[Start of section]
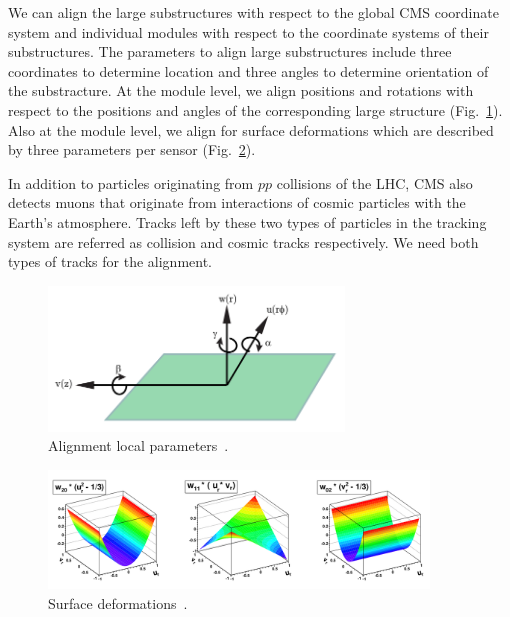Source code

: We can align the large substructures with respect to the global CMS coordinate system and individual modules with respect to the coordinate systems of their substructures. The parameters to align large substructures include three coordinates to determine location and three angles to determine orientation of the substracture. At the module level, we align positions and rotations with respect to the positions and angles of the corresponding large structure (Fig.~\ref{fig:alignmentParameters}). Also at the module level, we align for surface deformations which are described by three parameters per sensor (Fig.~\ref{fig:surfaceDeformations}). 

In addition to particles originating from $pp$ collisions of the LHC, CMS also detects muons that originate from interactions of cosmic particles with the Earth's atmosphere. Tracks left by these two types of particles in the tracking system are referred as collision and cosmic tracks respectively. We need both types of tracks for the alignment. %

\begin{figure}[htb]
    \begin{center}
        \includegraphics[width=0.70\textwidth]{../figs/Alignment/alignment_strip_coords.png}
    \end{center}
    \caption{Alignment local parameters~\cite{ref_Frank_thesis}.}
    \label{fig:alignmentParameters}
\end{figure}

\begin{figure}[htb]
    \begin{center}
        \includegraphics[width=0.90\textwidth]{../figs/Alignment/alignment_surface_deformations.png}
    \end{center}
    \caption{Surface deformations~\cite{ref_Alignment}.}
    \label{fig:surfaceDeformations}
\end{figure}

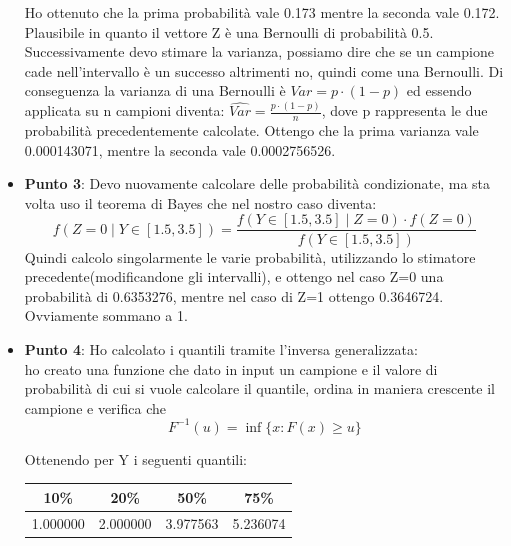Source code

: \documentclass[a4paper,12pt]{article}
\begin{document}
\begin{itemize}
	Ho ottenuto che la prima probabilità vale 0.173 mentre la seconda vale 0.172. Plausibile in quanto il vettore Z è una Bernoulli di probabilità 0.5. 
	Successivamente devo stimare la varianza, possiamo dire che se un campione cade nell'intervallo è un successo altrimenti no, quindi come una Bernoulli. Di conseguenza la varianza di una Bernoulli è $Var = p \cdot(1-p)$ ed essendo applicata su n campioni diventa: $\hat{Var} =\frac{p \cdot(1-p)}{n}  $, dove p rappresenta le due probabilità precedentemente calcolate. Ottengo che la prima varianza vale 0.000143071, mentre la seconda vale 0.0002756526.
	\item \textbf{Punto 3}: Devo nuovamente calcolare delle probabilità condizionate, ma sta volta uso il teorema di Bayes che nel nostro caso diventa:\\
	\[
	f(Z = 0 \mid Y \in [1.5, 3.5])=\frac{f(Y \in [1.5, 3.5] \mid Z = 0 ) \cdot f(Z = 0)}{f(Y \in [1.5, 3.5])}
	\]
	Quindi calcolo singolarmente le varie probabilità, utilizzando lo stimatore precedente(modificandone gli intervalli), e ottengo nel caso Z=0 una probabilità di 0.6353276, mentre nel caso di Z=1 ottengo 0.3646724. Ovviamente sommano a 1.
	\item \textbf{Punto 4}: Ho calcolato i quantili tramite l'inversa generalizzata: \\
	ho creato una funzione che dato in input un campione e il valore di probabilità di cui si vuole calcolare il quantile, ordina in maniera crescente il campione e verifica che\\
	\[
	F^{-1}(u) = \inf \{ x : F(x) \geq u \}
	\]
	
	Ottenendo per Y i seguenti quantili:\\
	
	\begin{tabular}{|c|c|c|c|}
		\hline
		10\% & 20\% & 50\% & 75\% \\
		\hline
		1.000000 & 2.000000 & 3.977563 & 5.236074 \\
		\hline
	\end{tabular}\\
	

\end{itemize}
\end{document}
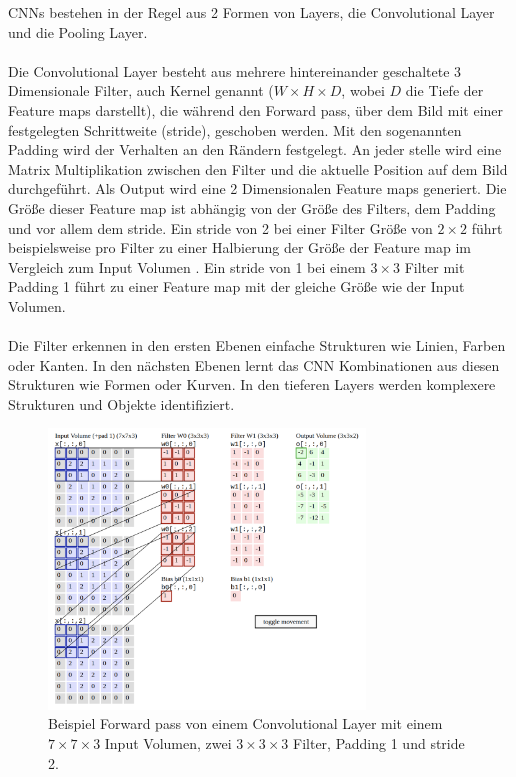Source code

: \gls{CNN}s bestehen in der Regel aus 2 Formen von \gls{Layer}s, die Convolutional \gls{Layer} und die Pooling Layer. 
\\
\\
Die Convolutional \gls{Layer} besteht aus mehrere hintereinander geschaltete 3 Dimensionale
Filter, auch Kernel genannt ($ W \times H \times D$, wobei $D$ die Tiefe der Feature maps darstellt), die während den Forward pass, über dem Bild 
mit einer festgelegten Schrittweite (\gls{stride}), geschoben werden. Mit den sogenannten Padding wird der Verhalten an den Rändern festgelegt.
An jeder stelle wird eine Matrix Multiplikation zwischen den Filter und die aktuelle Position auf dem Bild durchgeführt. 
Als Output wird eine 2 Dimensionalen Feature maps generiert. Die Größe dieser Feature map ist abhängig 
von der Größe des Filters, dem Padding und vor allem dem \gls{stride}. Ein \gls{stride} von 2 bei einer Filter Größe von $ 2\times2 $ führt beispielsweise 
pro Filter zu einer Halbierung der Größe der Feature map im Vergleich zum Input Volumen \cite{aufbau-funktion-convnet}.
Ein \gls{stride} von 1 bei einem $ 3\times3 $ Filter mit Padding 1 führt zu einer Feature map mit der gleiche Größe wie der Input Volumen.
\\
\\
Die Filter erkennen in den ersten Ebenen einfache Strukturen wie Linien, Farben oder Kanten. In den nächsten Ebenen lernt das CNN Kombinationen aus 
diesen Strukturen wie Formen oder Kurven. In den tieferen \gls{Layer}s werden komplexere Strukturen und Objekte identifiziert. 

\begin{figure}[H]
  \centering
  \includegraphics[width=0.75\textwidth]{resources/cnn/funktion-cnn.png}
  \caption{
    Beispiel Forward pass von einem Convolutional \gls{Layer} mit einem $ 7\times7\times3 $ Input Volumen, zwei $3\times3\times3$ Filter, 
    Padding 1 und \gls{stride} 2.
    \cite{convnet-demo}
  }
  \label{image:convnet-demo}
\end{figure}

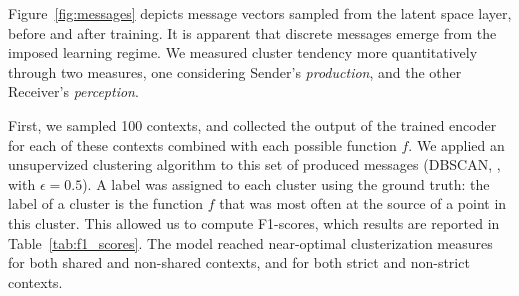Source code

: \documentclass[11pt,a4paper]{article}
\begin{document}


Figure~\ref{fig:messages} depicts message vectors sampled from the latent space layer, before and after training. It is apparent that discrete messages emerge from the imposed learning regime. We measured cluster tendency more quantitatively through two measures, one considering Sender's \emph{production}, and the other Receiver's \emph{perception}. 

First, we sampled 100 contexts, and collected the output of the trained encoder for each of these contexts combined with each possible function $f$. We applied an unsupervized clustering algorithm to this set of produced messages (DBSCAN, \citealp{ester_density-based_1996}, with $\epsilon = 0.5$). A label was assigned to each cluster using the ground truth: the label of a cluster is the function $f$ that was most often at the source of a point in this cluster. This allowed us to compute F1-scores, which results are reported in Table~\ref{tab:f1_scores}.
The model reached near-optimal clusterization measures for both shared and non-shared contexts, and for both strict and non-strict contexts. 
\end{document}
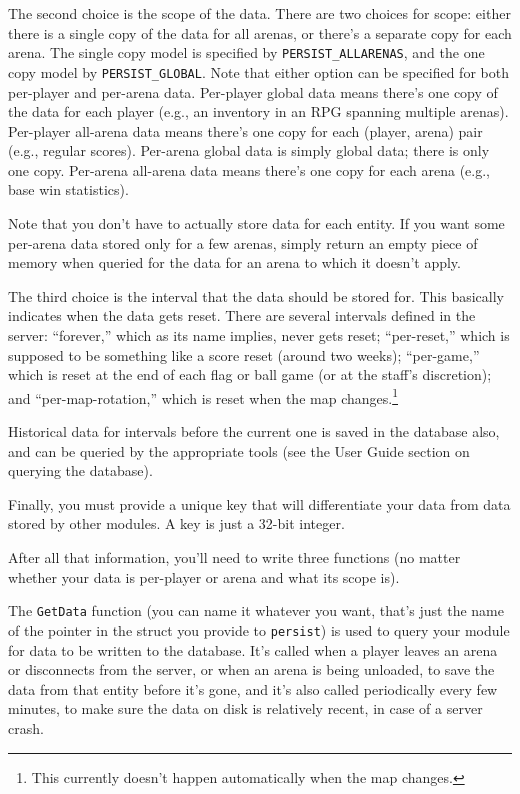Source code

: \documentclass{article}
\begin{document}
The second choice is the scope of the data. There are two choices for
scope: either there is a single copy of the data for all arenas, or
there's a separate copy for each arena. The single copy model is
specified by \verb/PERSIST_ALLARENAS/, and the one copy model by
\verb/PERSIST_GLOBAL/. Note that either option can be specified for both
per-player and per-arena data. Per-player global data means there's one
copy of the data for each player (e.g., an inventory in an RPG spanning
multiple arenas). Per-player all-arena data means there's one copy for
each (player, arena) pair (e.g., regular scores). Per-arena global data
is simply global data; there is only one copy. Per-arena all-arena data
means there's one copy for each arena (e.g., base win statistics).

Note that you don't have to actually store data for each entity. If you
want some per-arena data stored only for a few arenas, simply return an
empty piece of memory when queried for the data for an arena to which it
doesn't apply.

The third choice is the interval that the data should be stored for.
This basically indicates when the data gets reset. There are several
intervals defined in the server: ``forever,'' which as its name implies,
never gets reset; ``per-reset,'' which is supposed to be something like
a score reset (around two weeks); ``per-game,'' which is reset at the
end of each flag or ball game (or at the staff's discretion); and
``per-map-rotation,'' which is reset when the map changes.\footnote{This
currently doesn't happen automatically when the map changes.}

Historical data for intervals before the current one is saved in the
database also, and can be queried by the appropriate tools (see the User
Guide section on querying the database).

Finally, you must provide a unique key that will differentiate your data
from data stored by other modules. A key is just a 32-bit integer.

After all that information, you'll need to write three functions (no
matter whether your data is per-player or arena and what its scope is).

The \verb/GetData/ function (you can name it whatever you want, that's
just the name of the pointer in the struct you provide to
\verb/persist/) is used to query your module for data to be written to
the database. It's called when a player leaves an arena or disconnects
from the server, or when an arena is being unloaded, to save the data
from that entity before it's gone, and it's also called periodically
every few minutes, to make sure the data on disk is relatively recent,
in case of a server crash.
\end{document}
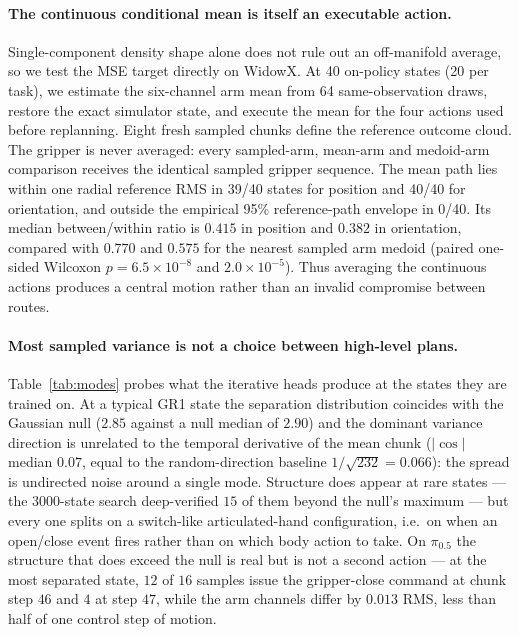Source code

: \paragraph{The continuous conditional mean is itself an executable action.}
Single-component density shape alone does not rule out an off-manifold average,
so we test the MSE target directly on WidowX. At 40 on-policy states (20 per
task), we estimate the six-channel arm mean from 64 same-observation draws,
restore the exact simulator state, and execute the mean for the four actions
used before replanning. Eight fresh sampled chunks define the reference outcome
cloud. The gripper is never averaged: every sampled-arm, mean-arm and
medoid-arm comparison receives the identical sampled gripper sequence. The
mean path lies within one radial reference RMS in 39/40 states for position and
40/40 for orientation, and outside the empirical 95\% reference-path envelope
in 0/40. Its median between/within ratio is $0.415$ in position and $0.382$ in
orientation, compared with $0.770$ and $0.575$ for the nearest sampled arm
medoid (paired one-sided Wilcoxon $p=6.5\times10^{-8}$ and
$2.0\times10^{-5}$). Thus averaging the continuous actions produces a central
motion rather than an invalid compromise between routes.

\paragraph{Most sampled variance is not a choice between high-level plans.}
Table~\ref{tab:modes} probes what the iterative heads produce at the
states they are trained on. At a typical GR1 state the separation
distribution coincides with the Gaussian null ($2.85$ against a null median of
$2.90$) and the dominant variance direction is unrelated to the temporal
derivative of the mean chunk ($|\cos|$ median $0.07$, equal to the
random-direction baseline $1/\sqrt{232} = 0.066$): the spread is undirected
noise around a single mode. Structure does appear at rare states --- the
3000-state search deep-verified $15$ of them beyond the null's maximum --- but
every one splits on a switch-like articulated-hand configuration, i.e.\ on
when an open/close event fires rather than on which body action to take.
On $\pi_{0.5}$ the structure that does exceed the null is real but is not a
second action --- at the most separated state, $12$ of $16$ samples issue the
gripper-close command at chunk step $46$ and $4$ at step $47$, while the arm
channels differ by $0.013$ RMS, less than half of one control step of motion.

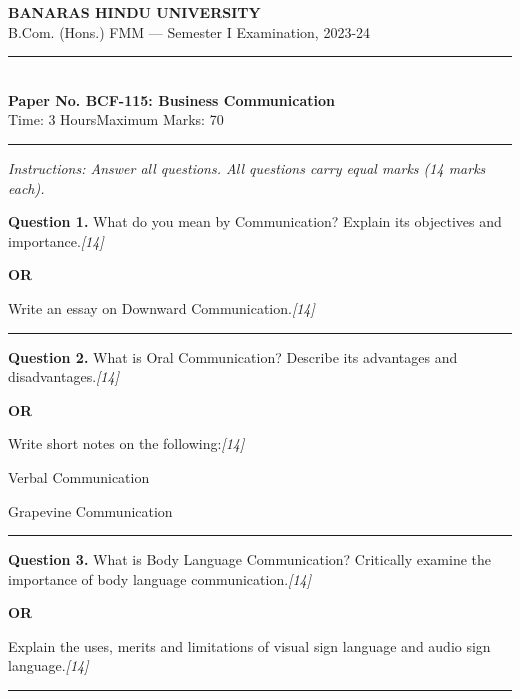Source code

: \documentclass[11pt,a4paper]{article}
\newcommand{\pts}[1]{\hfill   \textit{[#1]}}
\begin{document}
\begin{center}
  {\large\bfseries BANARAS HINDU UNIVERSITY}\\[2pt]
  {\normalsize B.Com. (Hons.) FMM --- Semester I Examination, 2023-24}\\[6pt]
  \rule{0.8\linewidth}{0.5pt}\\[6pt]
  {\large\bfseries Paper No. BCF-115: Business Communication}\\[4pt]
  {\normalsize Time: 3 Hours\hfill Maximum Marks: 70}
\end{center}

\rule{\linewidth}{0.4pt}

\smallskip



\noindent   \textit{Instructions: Answer all questions. All questions carry equal marks (14 marks each).}

\bigskip




\noindent   \textbf{Question 1.}
What do you mean by Communication? Explain its objectives and importance.\pts{14}

\centerline{   \textbf{OR}}

Write an essay on Downward Communication.\pts{14}

\medskip\rule{\linewidth}{0.2pt}




\noindent   \textbf{Question 2.}
What is Oral Communication? Describe its advantages and disadvantages.\pts{14}

\centerline{   \textbf{OR}}

Write short notes on the following:\pts{14}

\begin{parts}
  \item Verbal Communication
  \item Grapevine Communication
\end{parts}

\medskip\rule{\linewidth}{0.2pt}




\noindent   \textbf{Question 3.}
What is Body Language Communication? Critically examine the importance of body language communication.\pts{14}

\centerline{   \textbf{OR}}

Explain the uses, merits and limitations of visual sign language and audio sign language.\pts{14}

\medskip\rule{\linewidth}{0.2pt}
\end{document}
[End of section]
* _AIM OF THE TASK_
Read the data above and pull out each line that holds the string "Forward".

* _SOLUTION_
Filter, auch Kernel genannt ($ W \times H \times D$, wobei $D$ die Tiefe der Feature maps darstellt), die während den Forward pass, über dem Bild 
    Beispiel Forward pass von einem Convolutional \gls{Layer} mit einem $ 7\times7\times3 $ Input Volumen, zwei $3\times3\times3$ Filter, 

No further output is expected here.